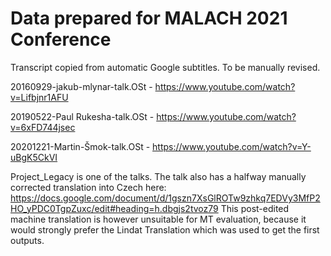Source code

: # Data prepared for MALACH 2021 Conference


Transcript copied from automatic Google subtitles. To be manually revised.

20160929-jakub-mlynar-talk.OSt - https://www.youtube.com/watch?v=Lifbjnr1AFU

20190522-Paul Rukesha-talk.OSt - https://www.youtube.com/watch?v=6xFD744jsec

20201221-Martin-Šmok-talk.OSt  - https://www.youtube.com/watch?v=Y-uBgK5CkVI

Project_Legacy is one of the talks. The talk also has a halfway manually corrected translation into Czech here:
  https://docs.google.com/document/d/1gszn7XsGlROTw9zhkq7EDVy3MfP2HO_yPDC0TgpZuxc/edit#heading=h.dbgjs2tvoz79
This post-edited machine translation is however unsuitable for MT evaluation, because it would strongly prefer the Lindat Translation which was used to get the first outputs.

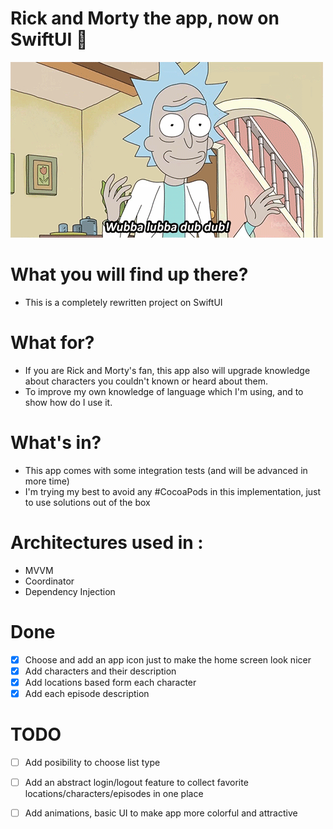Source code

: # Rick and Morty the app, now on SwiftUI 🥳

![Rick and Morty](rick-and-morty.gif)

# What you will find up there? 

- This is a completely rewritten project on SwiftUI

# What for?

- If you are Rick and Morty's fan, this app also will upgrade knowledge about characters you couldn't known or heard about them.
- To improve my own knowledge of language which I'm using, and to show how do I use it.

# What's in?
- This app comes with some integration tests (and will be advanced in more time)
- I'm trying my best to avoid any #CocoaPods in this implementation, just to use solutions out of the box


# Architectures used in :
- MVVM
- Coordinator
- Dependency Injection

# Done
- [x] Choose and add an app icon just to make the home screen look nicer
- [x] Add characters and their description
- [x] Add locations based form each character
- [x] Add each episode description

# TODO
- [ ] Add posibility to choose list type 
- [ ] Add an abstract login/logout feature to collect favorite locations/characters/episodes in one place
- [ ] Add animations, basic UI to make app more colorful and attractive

==

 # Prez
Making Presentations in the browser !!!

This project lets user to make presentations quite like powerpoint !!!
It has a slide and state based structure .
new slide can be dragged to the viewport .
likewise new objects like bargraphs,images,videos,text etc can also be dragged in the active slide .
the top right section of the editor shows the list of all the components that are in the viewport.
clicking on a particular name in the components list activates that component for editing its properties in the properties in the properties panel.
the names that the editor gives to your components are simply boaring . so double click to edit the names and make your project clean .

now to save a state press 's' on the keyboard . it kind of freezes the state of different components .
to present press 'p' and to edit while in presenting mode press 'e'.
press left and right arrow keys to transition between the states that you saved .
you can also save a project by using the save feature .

* * *

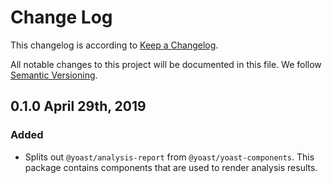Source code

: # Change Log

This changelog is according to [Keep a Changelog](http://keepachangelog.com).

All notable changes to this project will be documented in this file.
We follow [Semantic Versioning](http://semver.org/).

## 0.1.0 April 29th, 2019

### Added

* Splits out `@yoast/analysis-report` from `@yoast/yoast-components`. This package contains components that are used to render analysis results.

- [WHAT YOU HAVE TO DO]
From the records above, copy only the lines starting with the line that holds "- Coordinator" and going on through the line that holds "- [ ] Add animations, basic", exactly as written.

- [FINAL ANSWER]
- Coordinator
- Dependency Injection

# Done
- [x] Choose and add an app icon just to make the home screen look nicer
- [x] Add characters and their description
- [x] Add locations based form each character
- [x] Add each episode description

# TODO
- [ ] Add posibility to choose list type 
- [ ] Add an abstract login/logout feature to collect favorite locations/characters/episodes in one place
- [ ] Add animations, basic UI to make app more colorful and attractive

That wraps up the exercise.